Last month, amid a rapid-fire escalation in tensions between Washington and Tehran Zarif received an unexpected invitation to meet President Donald Trump in the Oval Office. The diplomatic overture was made by Senator Rand Paul, the Kentucky Republican, during a meeting with Zarif in New York on July 15th, according to American and Iranian sources and a well-informed diplomat.

With President Trump’s blessing, Paul had been working on the idea for several weeks, in consultation with the White House and the State Department. An intermediary had reached out to the Iranians on Paul’s behalf three weeks before Zarif was due in New York for meetings at the United Nations.

On July 15th, Paul and his senior adviser, Doug Stafford, met Zarif. This was Zarif’s first meeting with Paul, who is on the Senate Foreign Relations Committee.

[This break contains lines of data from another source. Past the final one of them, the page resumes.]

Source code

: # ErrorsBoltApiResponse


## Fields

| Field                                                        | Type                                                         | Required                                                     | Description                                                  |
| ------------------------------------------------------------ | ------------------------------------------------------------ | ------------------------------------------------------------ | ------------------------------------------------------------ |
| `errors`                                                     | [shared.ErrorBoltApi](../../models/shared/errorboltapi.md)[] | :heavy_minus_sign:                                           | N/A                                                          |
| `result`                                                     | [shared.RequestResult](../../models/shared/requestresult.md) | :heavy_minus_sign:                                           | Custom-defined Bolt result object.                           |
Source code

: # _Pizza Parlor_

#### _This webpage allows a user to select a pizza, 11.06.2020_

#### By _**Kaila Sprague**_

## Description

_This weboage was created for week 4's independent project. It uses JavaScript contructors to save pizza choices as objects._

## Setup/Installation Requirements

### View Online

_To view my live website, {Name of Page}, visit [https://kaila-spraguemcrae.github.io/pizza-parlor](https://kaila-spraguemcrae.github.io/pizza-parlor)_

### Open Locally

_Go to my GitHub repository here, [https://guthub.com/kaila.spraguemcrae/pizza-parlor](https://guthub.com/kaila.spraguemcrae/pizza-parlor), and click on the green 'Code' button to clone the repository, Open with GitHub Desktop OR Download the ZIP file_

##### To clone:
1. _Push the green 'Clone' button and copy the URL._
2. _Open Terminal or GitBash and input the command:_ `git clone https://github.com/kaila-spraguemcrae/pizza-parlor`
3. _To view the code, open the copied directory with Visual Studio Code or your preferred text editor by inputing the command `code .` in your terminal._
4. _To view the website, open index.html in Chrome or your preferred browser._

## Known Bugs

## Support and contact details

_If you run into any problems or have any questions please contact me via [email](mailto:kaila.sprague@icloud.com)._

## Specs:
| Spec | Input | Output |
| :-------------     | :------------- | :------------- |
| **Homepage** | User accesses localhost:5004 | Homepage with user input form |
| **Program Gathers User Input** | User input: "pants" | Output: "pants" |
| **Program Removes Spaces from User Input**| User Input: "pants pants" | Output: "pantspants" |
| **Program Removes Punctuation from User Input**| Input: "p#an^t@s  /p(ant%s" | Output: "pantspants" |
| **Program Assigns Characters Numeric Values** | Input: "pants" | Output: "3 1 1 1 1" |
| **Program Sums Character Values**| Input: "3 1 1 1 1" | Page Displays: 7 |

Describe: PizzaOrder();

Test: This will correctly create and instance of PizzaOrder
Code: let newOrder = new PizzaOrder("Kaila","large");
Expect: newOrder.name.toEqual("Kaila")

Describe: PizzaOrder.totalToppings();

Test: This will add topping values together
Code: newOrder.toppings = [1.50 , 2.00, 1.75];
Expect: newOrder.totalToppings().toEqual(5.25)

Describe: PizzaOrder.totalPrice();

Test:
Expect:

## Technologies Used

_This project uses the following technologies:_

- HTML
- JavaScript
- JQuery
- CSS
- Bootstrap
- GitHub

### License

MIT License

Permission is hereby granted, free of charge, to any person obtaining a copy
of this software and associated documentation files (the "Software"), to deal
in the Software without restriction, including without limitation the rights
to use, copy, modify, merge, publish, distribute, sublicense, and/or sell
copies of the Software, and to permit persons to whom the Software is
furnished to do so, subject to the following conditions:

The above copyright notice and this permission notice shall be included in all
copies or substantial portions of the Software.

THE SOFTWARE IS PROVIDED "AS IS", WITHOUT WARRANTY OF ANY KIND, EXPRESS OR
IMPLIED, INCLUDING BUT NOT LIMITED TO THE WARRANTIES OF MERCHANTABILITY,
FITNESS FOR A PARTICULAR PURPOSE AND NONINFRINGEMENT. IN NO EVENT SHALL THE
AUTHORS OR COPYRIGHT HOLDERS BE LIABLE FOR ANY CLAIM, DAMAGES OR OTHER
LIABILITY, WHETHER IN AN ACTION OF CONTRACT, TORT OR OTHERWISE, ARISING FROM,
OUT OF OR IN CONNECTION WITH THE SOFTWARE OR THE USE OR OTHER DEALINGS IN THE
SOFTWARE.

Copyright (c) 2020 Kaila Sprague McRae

The two men initially talked about long-standing issues, notably Tehran’s nuclear program, and also recent flare-ups in the Persian Gulf, according to the sources. 

During an hour-long conversation, Zarif offered Paul ideas about how to end the nuclear impasse. He later outlined some of them to our group of journalists and subsequently in more detail to me. “As a diplomat, I have to always think about alternatives,” he told us. Among them was the idea that the Iranian Parliament could codify, in law, a fatwa issued by Iran’s Supreme Leader, originally in 2003 and again in 2010, that forbids the production or use of nuclear weapons. 

But, if Trump wanted more, he would also have to offer more, Zarif suggested. Another possibility was moving forward one of the later steps of the nuclear deal brokered between Iran and the world’s six major powers in 2015—the accord that Trump abandoned in May, 2018. Zarif said that Iran could bring forward ratification of the so-called Additional Protocol, which is currently due to be implemented by 2023—potentially this year. The protocol allows more intrusive international inspections—on both declared and undeclared nuclear sites in member states—in perpetuity. In exchange, Zarif suggested, Trump could go to Congress to lift sanctions on Iran, as originally provided under the 2015 nuclear deal but not ratified in legislation. Both sides would then feel more secure in the commitments sought in the original deal.

Paul proposed that the Iranian diplomat lay out the same ideas to Trump in person. The president, Paul said, had authorized him to extend an invitation to meet in the Oval Office as early as that week, the U.S., Iranian, and diplomatic sources told me. 

Zarif told Paul that the decision to meet Trump in the Oval Office was not his to make; he would have to consult with Tehran. He expressed concern that any meeting might end up as little more than a photo op, without substance, the sources told me.